Tuesday morning, I started the day with the Data Governance Professionals Organization (DGPO)’s winter meeting. Not being a member of DGPO, I took this opportunity to learn more about the organization. It was time well spent! They gave an overview of their activities over the last year, which included revamping the website. Anne Buff walked us through the Communication portion of their Best Practices Repository. While not fully completed (e.g. they are still adding sample documents that can be used as templates), I can see it already providing significant value to DG professionals! In addition to the members-only content, DGPO also provides public services (including bi-monthly webinars, to ‘advertise’ DG to the non-converted). I was sold on the value, and joined the group as soon as I got home!
By the way, the DGPO turned 5 this year. They celebrated with cake in the exhibit hall (while tech-neutral, the conference hosts a vendor show so you can learn about some of the technical and consulting resources available to DG initiatives. A wine-and-cheese at the vendor show on Tuesday evening provided further opportunity to meet the vendors and fellow attendees).
Tuesday morning’s keynote featured two very well-known data governance practitioners, Barbara Deemer and Michele Koch from Navient. They presented the success factors behind their 10+ year DG program, using the Olympics as a unifying theme. It was an inspiring perspective of what is possible, and how to succeed.
The next day and a half was filled with shorter presentations and panels, including many case studies covering the gamut from soft skills (such as cultural considerations, communication) through current challenges (such as internet of things and data lakes). Plenty of content for everyone’s tastes!
The final keynote was a panel, “The Future of Data Governance”. The panelists discussed a variety of factors that will make DG more relevant than ever, not least being the General Data Protection Regulation (GDPR). The GDPR, that comes into effect in May 2018, impacts data protection for European individuals – not just for European countries, but any countries that deal with Europeans. If this isn’t on your radar, now would be a good time to learn more about it!

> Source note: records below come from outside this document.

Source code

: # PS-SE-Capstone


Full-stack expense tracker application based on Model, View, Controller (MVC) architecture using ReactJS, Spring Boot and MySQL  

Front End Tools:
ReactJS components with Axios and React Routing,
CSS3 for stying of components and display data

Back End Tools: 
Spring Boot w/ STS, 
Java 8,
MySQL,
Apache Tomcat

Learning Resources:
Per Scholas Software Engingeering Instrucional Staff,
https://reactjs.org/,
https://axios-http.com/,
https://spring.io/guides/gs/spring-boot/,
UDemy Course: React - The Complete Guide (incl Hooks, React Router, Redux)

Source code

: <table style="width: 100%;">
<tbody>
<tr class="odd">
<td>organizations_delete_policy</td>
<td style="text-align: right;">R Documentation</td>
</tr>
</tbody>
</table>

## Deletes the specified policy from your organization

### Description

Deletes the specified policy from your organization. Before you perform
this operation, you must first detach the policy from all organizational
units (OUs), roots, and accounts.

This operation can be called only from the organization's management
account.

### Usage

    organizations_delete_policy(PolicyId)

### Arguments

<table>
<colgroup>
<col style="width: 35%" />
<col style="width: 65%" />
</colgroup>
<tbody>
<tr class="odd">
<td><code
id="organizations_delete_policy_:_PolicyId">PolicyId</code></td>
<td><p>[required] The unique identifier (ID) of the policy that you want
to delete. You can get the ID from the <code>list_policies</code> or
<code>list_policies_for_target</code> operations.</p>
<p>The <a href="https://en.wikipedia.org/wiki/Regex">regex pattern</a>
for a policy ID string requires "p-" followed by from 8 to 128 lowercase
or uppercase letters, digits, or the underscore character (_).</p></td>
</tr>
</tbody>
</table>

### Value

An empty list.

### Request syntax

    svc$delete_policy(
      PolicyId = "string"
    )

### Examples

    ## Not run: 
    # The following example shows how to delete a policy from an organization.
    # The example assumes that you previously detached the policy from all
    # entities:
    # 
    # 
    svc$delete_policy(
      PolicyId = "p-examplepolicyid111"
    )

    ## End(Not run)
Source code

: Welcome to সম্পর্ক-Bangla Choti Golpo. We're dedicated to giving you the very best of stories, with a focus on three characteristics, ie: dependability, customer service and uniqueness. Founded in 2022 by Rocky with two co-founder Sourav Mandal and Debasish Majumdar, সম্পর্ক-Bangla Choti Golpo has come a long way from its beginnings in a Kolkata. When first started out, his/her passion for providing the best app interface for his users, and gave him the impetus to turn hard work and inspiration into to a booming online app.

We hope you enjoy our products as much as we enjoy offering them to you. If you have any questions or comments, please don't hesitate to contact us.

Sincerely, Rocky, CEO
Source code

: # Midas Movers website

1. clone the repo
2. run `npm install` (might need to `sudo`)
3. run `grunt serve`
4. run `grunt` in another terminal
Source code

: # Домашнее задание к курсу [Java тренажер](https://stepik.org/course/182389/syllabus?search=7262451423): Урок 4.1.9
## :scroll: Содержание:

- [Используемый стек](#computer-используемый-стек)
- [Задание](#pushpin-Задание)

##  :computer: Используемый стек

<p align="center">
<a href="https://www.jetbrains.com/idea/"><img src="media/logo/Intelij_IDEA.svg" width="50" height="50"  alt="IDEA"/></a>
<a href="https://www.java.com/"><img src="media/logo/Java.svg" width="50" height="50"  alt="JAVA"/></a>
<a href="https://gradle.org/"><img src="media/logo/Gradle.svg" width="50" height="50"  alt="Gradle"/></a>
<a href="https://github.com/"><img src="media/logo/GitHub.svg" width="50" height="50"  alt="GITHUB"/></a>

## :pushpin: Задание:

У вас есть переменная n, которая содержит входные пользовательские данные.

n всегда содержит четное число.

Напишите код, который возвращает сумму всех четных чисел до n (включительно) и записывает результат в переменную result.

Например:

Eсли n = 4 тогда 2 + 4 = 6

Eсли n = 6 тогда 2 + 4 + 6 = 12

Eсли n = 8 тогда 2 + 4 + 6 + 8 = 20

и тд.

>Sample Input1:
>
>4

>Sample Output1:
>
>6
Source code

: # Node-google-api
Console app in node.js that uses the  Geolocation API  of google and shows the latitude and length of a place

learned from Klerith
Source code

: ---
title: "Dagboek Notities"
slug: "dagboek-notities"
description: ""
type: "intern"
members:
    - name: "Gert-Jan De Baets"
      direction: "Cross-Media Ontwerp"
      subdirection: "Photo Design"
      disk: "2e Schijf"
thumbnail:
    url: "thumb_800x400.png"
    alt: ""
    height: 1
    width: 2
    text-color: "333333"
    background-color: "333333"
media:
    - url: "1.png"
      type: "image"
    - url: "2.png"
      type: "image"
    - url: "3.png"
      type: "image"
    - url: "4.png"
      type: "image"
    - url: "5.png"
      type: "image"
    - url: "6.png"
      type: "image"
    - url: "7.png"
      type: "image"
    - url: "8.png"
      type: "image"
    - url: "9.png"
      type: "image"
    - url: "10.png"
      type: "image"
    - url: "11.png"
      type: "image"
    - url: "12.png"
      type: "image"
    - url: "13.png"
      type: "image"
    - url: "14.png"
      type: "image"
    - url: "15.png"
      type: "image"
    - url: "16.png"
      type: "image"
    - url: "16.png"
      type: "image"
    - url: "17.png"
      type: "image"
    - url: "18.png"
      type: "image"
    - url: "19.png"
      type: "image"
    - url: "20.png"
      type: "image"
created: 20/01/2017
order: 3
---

I wrapped up my conference experience with a half-day session devoted to “The Art and Science of Data Quality Metrics”, presented by Danette McGilvray from Granite Falls. I’ve attended her presentations before, and she never disappoints, providing strong, practical content in a clear, well-organized fashion. This tutorial not only covered the metrics themselves, but included the lifecycle from why you’re creating them through to how they’ll be used (or misused – design your metrics well or you may get what you asked for, not what you want).
The last two days were devoted to two-day seminars, allowing for a deeper dive into specific topics of data quality and data stewardship. Unfortunately I couldn’t attend, but from prior experience I know that these are well worth the time!
Finally, in addition to all the scheduled sessions, I really enjoyed my discussions with fellow attendees. With roughly 200 attendees, this is a smaller, more personal conference, where I found it easier to meet and get to know fellow practitioners. We enjoyed discussing sessions we’d attended, sharing information about sessions we’d missed, participating in data governance therapy (i.e. commiserating over our personal experiences), and sharing tips about speakers, books, seminars, tools, etc.
Add well-organized conference staff and delicious food (the lunches were the best I’ve ever had at a conference), and the result was a highly successful event.
My recommendations to you? Join the DGPO organization if you haven’t already, so you can take advantage of their webinars and other content. And plan on coming to a DG conference next year, whether the DGIQ Conference in San Diego this June or the DG Winter Conference later in 2017. It will be time well spent — hope to see you there!